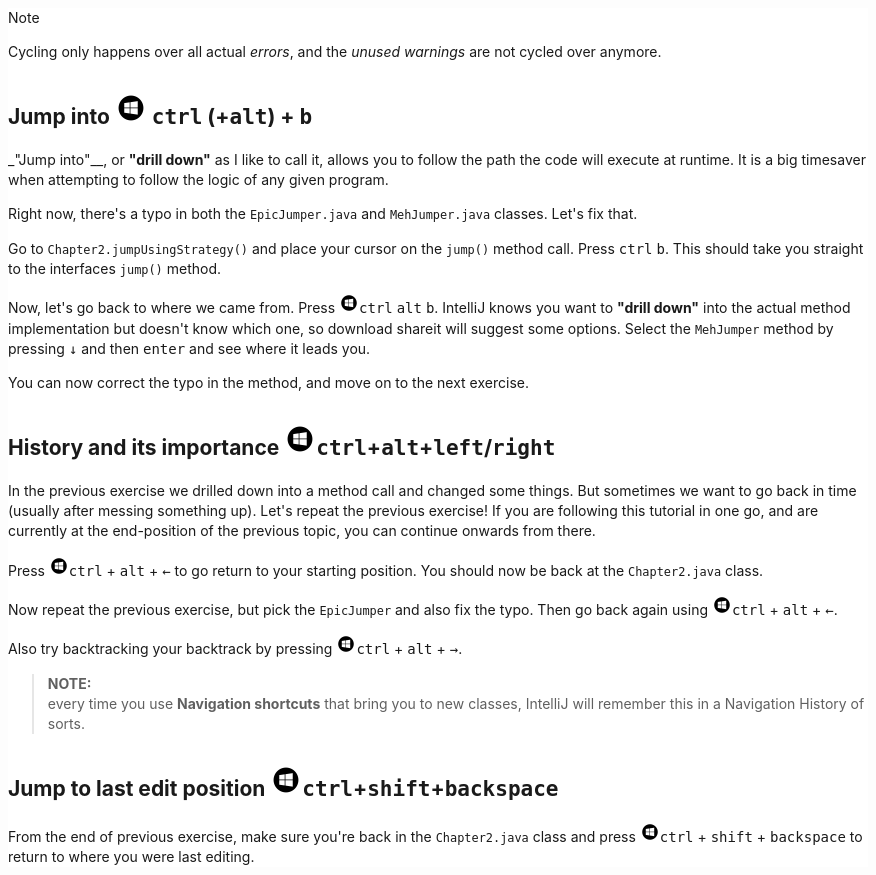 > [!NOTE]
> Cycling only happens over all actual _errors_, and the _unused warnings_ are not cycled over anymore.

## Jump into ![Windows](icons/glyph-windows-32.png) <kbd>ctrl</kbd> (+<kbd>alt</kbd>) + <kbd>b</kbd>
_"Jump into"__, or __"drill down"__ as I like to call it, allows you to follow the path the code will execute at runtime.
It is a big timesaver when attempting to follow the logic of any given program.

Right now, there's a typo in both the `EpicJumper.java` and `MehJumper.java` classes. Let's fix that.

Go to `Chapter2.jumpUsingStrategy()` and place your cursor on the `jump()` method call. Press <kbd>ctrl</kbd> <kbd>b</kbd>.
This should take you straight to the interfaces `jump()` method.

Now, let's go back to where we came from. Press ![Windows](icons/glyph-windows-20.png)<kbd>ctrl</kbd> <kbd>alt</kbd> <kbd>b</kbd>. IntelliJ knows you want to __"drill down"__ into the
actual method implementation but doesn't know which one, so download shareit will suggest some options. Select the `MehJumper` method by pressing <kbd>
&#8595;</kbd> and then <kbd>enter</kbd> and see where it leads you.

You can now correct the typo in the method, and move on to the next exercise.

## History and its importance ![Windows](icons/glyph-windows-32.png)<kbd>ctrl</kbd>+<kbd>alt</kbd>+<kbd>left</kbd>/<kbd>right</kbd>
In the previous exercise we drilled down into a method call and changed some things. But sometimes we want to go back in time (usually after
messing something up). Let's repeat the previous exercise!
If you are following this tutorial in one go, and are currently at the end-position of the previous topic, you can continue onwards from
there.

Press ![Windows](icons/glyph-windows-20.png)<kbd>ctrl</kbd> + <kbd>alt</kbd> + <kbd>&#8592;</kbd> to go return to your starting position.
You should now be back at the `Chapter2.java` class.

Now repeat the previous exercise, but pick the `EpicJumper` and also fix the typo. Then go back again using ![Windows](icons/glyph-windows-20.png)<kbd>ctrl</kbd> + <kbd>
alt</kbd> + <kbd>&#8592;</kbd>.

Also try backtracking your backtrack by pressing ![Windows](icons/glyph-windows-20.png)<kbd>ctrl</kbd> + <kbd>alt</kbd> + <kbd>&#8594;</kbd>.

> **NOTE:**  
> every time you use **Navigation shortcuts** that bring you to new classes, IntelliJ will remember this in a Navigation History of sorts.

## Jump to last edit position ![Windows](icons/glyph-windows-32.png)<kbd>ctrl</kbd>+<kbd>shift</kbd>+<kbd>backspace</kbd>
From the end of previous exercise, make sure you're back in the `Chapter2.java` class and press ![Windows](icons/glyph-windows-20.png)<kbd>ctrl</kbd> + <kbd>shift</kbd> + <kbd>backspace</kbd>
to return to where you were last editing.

* * * *

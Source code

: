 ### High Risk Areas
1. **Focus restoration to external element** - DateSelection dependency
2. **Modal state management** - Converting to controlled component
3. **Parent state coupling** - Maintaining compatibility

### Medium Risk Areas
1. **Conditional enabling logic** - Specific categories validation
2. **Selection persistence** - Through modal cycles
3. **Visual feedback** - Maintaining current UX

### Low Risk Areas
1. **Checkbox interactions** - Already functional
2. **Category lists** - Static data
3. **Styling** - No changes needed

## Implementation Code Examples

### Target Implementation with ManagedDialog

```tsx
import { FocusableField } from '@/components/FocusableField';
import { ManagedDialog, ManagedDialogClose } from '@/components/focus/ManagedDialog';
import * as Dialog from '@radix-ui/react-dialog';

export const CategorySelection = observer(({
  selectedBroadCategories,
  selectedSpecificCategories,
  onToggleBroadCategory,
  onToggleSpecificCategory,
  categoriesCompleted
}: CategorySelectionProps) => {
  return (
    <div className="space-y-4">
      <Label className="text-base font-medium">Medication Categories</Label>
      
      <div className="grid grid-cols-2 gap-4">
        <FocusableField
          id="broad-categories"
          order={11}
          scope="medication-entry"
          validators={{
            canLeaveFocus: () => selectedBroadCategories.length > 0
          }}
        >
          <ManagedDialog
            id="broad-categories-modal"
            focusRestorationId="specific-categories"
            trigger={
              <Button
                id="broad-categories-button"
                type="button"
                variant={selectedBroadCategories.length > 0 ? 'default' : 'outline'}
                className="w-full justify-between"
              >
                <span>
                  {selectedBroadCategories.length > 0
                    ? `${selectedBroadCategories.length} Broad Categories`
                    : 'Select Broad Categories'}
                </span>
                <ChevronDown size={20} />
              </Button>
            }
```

* * * *

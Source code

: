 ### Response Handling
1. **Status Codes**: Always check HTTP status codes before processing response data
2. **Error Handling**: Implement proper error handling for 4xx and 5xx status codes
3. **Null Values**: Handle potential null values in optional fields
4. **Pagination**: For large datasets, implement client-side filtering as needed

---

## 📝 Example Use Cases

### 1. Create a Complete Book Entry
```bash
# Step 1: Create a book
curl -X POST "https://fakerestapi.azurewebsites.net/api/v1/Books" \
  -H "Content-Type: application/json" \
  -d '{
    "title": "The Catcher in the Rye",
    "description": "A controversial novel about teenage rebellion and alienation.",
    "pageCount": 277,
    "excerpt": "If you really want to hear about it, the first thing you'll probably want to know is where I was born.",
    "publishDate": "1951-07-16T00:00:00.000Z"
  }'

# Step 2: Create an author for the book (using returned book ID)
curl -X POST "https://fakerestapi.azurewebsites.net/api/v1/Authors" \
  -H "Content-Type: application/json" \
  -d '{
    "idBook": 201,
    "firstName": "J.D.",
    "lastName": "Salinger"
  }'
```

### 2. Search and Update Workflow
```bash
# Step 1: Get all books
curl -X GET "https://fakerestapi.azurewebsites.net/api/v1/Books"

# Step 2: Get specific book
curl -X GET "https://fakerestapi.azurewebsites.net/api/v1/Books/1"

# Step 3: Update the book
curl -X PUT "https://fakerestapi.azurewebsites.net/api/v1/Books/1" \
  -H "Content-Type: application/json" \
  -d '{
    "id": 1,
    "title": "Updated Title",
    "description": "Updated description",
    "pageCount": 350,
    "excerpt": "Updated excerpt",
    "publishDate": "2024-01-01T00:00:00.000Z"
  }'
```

* * * *

WORK ORDER: Identify every line above with the string "call" in it. Copy those lines.

RESPONSE TO THE TASK:
_"Jump into"__, or __"drill down"__ as I like to call it, allows you to follow the path the code will execute at runtime.
Go to `Chapter2.jumpUsingStrategy()` and place your cursor on the `jump()` method call. Press <kbd>ctrl</kbd> <kbd>b</kbd>.
In the previous exercise we drilled down into a method call and changed some things. But sometimes we want to go back in time (usually after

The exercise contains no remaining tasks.